Lehmann Maupin and White Cube will present I Cried Because I Love You, an exhibition by Tracey Emin, CBE. The joint exhibition takes place across both gallery spaces in Hong Kong and marks Emin’s first solo presentation in Greater China.

Emin first came to prominence as an artist in the 1990s and is internationally celebrated for her poetic work across a wide range of media. For this exhibition she has produced a new body of work including painting, embroidery, neon, and bronze sculpture.

A modern day ‘Expressionist’, Emin explores ideas of narrative disclosure, often drawing on subjects that are intimately bound up with her own biography. Drawing from personal experience, she frequently uses her own body as source material, recollecting memories or emotions that are vividly honest and candid but also familiar and universal.

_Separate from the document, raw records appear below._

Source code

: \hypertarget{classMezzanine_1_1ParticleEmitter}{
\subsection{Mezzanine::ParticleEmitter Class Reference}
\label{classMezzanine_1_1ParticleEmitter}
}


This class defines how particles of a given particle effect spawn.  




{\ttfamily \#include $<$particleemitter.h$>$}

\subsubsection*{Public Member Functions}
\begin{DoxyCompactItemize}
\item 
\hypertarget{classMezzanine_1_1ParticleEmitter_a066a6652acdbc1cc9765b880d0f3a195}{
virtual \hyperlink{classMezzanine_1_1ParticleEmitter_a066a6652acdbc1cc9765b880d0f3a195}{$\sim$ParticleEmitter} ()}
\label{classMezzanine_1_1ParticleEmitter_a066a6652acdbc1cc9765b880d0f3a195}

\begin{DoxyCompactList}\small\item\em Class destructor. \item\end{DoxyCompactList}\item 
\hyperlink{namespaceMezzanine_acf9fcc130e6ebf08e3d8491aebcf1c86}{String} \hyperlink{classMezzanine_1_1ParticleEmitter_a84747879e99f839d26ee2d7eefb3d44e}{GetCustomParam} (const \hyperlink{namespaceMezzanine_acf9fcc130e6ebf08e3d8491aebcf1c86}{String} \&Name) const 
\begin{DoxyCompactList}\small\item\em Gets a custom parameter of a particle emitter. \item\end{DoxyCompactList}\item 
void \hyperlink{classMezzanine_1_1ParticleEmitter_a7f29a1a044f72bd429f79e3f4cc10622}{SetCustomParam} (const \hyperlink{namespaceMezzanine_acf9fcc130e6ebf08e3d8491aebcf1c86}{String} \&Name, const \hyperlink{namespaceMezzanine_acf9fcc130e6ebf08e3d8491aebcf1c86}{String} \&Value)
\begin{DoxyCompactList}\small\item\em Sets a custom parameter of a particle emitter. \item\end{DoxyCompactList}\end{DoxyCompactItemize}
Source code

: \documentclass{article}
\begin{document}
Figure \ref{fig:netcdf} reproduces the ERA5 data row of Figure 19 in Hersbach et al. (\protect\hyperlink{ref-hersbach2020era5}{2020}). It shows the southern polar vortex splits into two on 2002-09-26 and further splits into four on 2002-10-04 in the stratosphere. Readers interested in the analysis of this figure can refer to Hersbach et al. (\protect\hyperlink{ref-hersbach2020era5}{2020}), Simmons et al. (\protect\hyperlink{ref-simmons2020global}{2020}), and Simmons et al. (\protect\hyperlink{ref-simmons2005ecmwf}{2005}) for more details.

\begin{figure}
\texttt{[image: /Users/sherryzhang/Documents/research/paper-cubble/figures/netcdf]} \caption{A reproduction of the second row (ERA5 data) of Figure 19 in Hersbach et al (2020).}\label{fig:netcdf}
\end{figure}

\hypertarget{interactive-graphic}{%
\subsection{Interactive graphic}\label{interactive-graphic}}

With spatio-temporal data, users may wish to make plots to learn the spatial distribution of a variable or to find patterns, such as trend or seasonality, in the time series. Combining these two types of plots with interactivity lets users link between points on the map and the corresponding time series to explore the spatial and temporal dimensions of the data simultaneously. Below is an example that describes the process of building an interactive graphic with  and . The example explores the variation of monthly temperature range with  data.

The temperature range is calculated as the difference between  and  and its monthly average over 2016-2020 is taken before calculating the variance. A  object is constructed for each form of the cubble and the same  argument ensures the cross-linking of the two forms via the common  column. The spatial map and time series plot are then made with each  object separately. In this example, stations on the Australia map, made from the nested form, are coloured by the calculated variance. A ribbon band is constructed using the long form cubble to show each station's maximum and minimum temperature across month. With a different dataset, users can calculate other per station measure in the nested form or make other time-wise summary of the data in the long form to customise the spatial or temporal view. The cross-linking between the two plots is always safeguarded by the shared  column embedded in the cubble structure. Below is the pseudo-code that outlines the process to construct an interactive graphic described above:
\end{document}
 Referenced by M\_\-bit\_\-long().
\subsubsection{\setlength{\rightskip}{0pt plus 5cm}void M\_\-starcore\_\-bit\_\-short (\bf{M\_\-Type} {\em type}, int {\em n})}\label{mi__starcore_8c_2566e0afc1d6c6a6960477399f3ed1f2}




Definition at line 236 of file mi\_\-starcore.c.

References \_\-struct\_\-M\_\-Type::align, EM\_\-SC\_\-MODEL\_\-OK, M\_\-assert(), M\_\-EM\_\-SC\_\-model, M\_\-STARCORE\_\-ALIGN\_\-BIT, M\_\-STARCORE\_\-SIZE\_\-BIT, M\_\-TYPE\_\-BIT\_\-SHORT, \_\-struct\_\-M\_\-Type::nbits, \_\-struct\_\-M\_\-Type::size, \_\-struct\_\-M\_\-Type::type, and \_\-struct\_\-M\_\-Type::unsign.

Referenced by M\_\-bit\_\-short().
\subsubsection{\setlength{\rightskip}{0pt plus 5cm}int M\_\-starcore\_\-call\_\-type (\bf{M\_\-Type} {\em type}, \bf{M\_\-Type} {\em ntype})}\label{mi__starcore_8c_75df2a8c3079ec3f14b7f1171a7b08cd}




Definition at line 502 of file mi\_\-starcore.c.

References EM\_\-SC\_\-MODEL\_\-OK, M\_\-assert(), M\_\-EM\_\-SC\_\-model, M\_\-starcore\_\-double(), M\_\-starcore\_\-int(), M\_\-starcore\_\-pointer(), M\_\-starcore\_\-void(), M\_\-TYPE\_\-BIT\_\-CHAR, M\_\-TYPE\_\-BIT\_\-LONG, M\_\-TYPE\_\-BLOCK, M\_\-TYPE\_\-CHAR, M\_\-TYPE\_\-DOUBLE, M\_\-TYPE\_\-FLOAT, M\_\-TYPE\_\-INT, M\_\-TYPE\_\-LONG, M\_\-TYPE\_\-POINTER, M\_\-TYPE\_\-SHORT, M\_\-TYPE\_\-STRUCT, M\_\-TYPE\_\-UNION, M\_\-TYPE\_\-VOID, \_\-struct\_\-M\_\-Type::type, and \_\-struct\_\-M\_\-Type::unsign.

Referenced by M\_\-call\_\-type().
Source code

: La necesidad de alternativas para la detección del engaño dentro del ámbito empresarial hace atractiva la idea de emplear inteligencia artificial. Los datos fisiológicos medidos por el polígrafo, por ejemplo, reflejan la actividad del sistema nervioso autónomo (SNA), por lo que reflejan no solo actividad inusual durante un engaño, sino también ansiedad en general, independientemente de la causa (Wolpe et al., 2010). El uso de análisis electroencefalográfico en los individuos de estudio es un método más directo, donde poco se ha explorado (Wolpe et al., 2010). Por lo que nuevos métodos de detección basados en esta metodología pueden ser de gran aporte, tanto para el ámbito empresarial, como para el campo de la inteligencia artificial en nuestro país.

I Cried Because I Love You poignantly evokes a self-reflexive moment in the artist’s life, reflecting on the pain of loneliness, sexual desire, and the bitterness of separation.

Emin has described her practice as about “rites of passage, of time and age, and the simple realisation that we are always alone” (2014). Repeatedly turning to self-portraiture and classical subject matter such as figures or nudes, her work is the result of an intense process of self-discovery. While appearing direct and immediate the paintings, in particular, emerge from layers of application, obliteration, and reworking. Likewise, both Emin’s embroideries and sculptures employ timely hand-crafted processes: the delicate act of sewing and the lost-wax casting technique, a classical sculptural process which retains the expressionistic touch and tactile trace of the artist in the final sculpture.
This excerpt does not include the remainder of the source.